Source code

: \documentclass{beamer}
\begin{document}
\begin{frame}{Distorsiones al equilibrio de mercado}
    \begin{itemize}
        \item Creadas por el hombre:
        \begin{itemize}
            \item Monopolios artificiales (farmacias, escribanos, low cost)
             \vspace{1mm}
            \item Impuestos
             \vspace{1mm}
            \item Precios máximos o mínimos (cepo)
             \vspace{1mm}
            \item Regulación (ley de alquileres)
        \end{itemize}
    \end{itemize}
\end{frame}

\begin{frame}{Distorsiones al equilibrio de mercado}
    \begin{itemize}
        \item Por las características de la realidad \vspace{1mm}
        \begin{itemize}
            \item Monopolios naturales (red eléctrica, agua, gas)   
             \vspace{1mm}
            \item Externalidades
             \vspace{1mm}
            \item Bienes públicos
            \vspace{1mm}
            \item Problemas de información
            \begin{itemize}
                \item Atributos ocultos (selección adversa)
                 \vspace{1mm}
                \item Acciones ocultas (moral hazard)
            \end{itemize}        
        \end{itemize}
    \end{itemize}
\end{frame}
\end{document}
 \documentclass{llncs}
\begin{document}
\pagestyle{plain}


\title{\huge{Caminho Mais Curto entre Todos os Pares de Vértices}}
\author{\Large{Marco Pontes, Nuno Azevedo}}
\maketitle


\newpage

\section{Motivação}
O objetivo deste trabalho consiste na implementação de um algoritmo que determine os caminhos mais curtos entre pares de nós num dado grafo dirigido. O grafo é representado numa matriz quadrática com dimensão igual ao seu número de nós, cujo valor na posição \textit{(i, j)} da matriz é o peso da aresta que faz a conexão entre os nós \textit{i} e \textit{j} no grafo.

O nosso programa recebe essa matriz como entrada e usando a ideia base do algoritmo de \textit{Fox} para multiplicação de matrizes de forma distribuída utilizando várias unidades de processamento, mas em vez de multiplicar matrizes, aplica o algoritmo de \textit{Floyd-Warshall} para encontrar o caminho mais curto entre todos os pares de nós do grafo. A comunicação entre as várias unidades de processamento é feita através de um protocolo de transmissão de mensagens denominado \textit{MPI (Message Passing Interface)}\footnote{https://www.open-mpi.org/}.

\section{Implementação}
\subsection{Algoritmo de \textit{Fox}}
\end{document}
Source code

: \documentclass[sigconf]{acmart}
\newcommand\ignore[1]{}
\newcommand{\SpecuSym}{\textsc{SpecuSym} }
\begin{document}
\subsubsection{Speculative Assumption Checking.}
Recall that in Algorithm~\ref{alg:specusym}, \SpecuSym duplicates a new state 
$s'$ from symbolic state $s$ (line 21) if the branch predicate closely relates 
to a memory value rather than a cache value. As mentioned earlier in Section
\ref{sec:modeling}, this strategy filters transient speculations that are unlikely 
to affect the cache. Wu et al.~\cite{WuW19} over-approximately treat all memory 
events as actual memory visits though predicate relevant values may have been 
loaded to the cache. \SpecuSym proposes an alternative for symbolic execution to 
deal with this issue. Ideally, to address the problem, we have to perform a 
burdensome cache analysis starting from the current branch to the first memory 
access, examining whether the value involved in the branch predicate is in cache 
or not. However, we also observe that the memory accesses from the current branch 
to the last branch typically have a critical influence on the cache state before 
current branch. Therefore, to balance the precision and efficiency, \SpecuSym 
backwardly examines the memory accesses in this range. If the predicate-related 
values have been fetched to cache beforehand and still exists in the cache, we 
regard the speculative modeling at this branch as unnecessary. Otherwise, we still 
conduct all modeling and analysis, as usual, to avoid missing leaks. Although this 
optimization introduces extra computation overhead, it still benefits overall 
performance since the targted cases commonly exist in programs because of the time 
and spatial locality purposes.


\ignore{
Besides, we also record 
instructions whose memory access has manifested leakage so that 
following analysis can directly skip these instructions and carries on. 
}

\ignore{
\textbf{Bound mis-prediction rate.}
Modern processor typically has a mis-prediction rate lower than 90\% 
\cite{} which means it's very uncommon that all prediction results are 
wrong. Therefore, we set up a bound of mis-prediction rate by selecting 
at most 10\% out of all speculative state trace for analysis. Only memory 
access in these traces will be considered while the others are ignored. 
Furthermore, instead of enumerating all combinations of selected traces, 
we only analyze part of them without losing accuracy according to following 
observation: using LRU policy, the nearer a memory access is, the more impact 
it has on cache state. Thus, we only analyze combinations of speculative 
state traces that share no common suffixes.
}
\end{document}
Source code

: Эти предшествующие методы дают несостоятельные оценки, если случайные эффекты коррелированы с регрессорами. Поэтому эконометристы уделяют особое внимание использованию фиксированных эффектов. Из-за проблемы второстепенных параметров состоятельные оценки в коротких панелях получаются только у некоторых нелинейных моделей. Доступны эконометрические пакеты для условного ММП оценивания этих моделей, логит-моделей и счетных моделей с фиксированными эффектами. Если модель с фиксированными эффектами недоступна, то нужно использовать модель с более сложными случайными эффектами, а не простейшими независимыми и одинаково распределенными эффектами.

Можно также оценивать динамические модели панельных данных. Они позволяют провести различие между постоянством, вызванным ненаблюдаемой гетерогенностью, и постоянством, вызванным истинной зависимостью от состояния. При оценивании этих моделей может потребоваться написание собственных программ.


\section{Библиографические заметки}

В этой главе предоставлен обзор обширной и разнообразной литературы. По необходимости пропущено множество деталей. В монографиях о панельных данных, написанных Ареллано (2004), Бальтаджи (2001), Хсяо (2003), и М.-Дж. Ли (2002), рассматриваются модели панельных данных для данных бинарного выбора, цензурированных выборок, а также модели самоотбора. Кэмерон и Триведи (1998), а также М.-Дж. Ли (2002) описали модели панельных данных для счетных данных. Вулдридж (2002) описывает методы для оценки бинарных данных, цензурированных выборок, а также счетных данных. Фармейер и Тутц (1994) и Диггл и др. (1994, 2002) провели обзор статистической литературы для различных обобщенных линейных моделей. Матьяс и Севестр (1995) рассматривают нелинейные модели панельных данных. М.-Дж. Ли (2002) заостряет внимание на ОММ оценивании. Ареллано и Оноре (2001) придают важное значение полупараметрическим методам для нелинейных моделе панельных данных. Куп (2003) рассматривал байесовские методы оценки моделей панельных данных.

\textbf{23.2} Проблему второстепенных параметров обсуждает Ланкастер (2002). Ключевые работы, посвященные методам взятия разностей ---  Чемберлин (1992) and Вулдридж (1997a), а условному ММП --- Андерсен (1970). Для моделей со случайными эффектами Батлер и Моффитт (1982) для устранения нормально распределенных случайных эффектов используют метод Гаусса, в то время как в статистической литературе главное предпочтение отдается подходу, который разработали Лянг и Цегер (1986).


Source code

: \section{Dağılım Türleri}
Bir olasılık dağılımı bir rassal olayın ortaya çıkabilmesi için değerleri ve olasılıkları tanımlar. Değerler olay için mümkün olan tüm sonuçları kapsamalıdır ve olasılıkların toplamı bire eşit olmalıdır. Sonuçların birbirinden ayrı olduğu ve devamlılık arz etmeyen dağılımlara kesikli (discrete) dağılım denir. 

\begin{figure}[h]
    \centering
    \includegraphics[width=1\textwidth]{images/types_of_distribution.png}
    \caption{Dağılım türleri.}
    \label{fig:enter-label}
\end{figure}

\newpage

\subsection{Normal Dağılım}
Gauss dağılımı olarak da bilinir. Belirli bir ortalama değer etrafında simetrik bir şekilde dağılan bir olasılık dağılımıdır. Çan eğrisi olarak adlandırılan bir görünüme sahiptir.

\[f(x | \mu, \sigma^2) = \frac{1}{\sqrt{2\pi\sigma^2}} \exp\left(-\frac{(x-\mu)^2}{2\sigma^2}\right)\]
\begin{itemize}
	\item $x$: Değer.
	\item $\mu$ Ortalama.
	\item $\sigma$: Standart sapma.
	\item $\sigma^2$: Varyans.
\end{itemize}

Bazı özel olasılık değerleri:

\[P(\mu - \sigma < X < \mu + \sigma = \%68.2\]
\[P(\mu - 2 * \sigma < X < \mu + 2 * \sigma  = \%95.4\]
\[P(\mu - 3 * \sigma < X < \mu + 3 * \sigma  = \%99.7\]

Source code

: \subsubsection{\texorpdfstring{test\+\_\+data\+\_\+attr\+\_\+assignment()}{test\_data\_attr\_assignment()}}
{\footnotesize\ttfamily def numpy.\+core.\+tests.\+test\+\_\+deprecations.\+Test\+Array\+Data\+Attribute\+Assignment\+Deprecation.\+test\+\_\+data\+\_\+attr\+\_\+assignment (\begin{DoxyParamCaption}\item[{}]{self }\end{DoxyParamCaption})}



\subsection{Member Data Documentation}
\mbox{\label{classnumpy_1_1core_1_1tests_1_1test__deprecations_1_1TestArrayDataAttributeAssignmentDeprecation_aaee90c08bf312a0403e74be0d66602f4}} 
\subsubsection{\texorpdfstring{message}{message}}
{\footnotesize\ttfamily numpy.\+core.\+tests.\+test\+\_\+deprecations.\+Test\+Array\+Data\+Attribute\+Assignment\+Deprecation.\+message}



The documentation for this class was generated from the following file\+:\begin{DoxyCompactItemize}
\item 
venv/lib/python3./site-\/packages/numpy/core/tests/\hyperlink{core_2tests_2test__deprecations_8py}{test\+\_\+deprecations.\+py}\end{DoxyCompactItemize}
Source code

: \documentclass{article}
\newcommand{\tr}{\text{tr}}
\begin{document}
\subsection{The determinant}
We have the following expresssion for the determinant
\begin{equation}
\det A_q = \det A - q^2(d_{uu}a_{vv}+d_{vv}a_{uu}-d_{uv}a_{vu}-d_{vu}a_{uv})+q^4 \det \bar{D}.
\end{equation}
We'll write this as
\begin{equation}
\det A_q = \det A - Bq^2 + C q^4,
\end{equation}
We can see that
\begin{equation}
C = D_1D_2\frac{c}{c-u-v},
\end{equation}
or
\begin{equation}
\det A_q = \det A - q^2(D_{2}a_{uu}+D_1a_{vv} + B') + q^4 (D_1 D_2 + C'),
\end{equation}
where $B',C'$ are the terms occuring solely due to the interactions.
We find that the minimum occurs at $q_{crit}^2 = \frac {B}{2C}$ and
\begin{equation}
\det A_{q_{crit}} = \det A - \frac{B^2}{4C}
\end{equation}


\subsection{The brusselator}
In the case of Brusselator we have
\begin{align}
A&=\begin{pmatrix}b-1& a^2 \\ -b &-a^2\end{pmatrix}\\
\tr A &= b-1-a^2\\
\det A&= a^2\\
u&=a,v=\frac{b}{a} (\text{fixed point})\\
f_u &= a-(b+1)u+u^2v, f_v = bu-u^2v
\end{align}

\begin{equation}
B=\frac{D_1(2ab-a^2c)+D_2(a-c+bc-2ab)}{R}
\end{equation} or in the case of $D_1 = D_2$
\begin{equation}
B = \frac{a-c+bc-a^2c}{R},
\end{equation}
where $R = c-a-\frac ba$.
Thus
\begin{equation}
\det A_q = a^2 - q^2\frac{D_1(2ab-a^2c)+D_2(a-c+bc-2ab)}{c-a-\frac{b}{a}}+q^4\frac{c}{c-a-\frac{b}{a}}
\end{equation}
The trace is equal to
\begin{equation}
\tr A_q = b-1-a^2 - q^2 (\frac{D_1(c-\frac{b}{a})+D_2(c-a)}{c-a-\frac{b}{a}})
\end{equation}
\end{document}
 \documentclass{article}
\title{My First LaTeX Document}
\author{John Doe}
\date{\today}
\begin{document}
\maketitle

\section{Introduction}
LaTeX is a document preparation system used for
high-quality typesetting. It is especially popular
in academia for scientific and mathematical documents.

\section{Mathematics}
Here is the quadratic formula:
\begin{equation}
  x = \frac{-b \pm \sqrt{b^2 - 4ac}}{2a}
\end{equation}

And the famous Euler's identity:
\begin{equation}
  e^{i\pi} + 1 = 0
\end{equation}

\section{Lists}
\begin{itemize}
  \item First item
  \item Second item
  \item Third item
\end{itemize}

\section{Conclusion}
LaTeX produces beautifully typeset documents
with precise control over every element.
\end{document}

- _PROMPT_: Whenever the string "olasılık" shows up in a line of the entries, copy that line.

- _EXPECTED ANSWER_:
Bir olasılık dağılımı bir rassal olayın ortaya çıkabilmesi için değerleri ve olasılıkları tanımlar. Değerler olay için mümkün olan tüm sonuçları kapsamalıdır ve olasılıkların toplamı bire eşit olmalıdır. Sonuçların birbirinden ayrı olduğu ve devamlılık arz etmeyen dağılımlara kesikli (discrete) dağılım denir. 
Gauss dağılımı olarak da bilinir. Belirli bir ortalama değer etrafında simetrik bir şekilde dağılan bir olasılık dağılımıdır. Çan eğrisi olarak adlandırılan bir görünüme sahiptir.
Bazı özel olasılık değerleri:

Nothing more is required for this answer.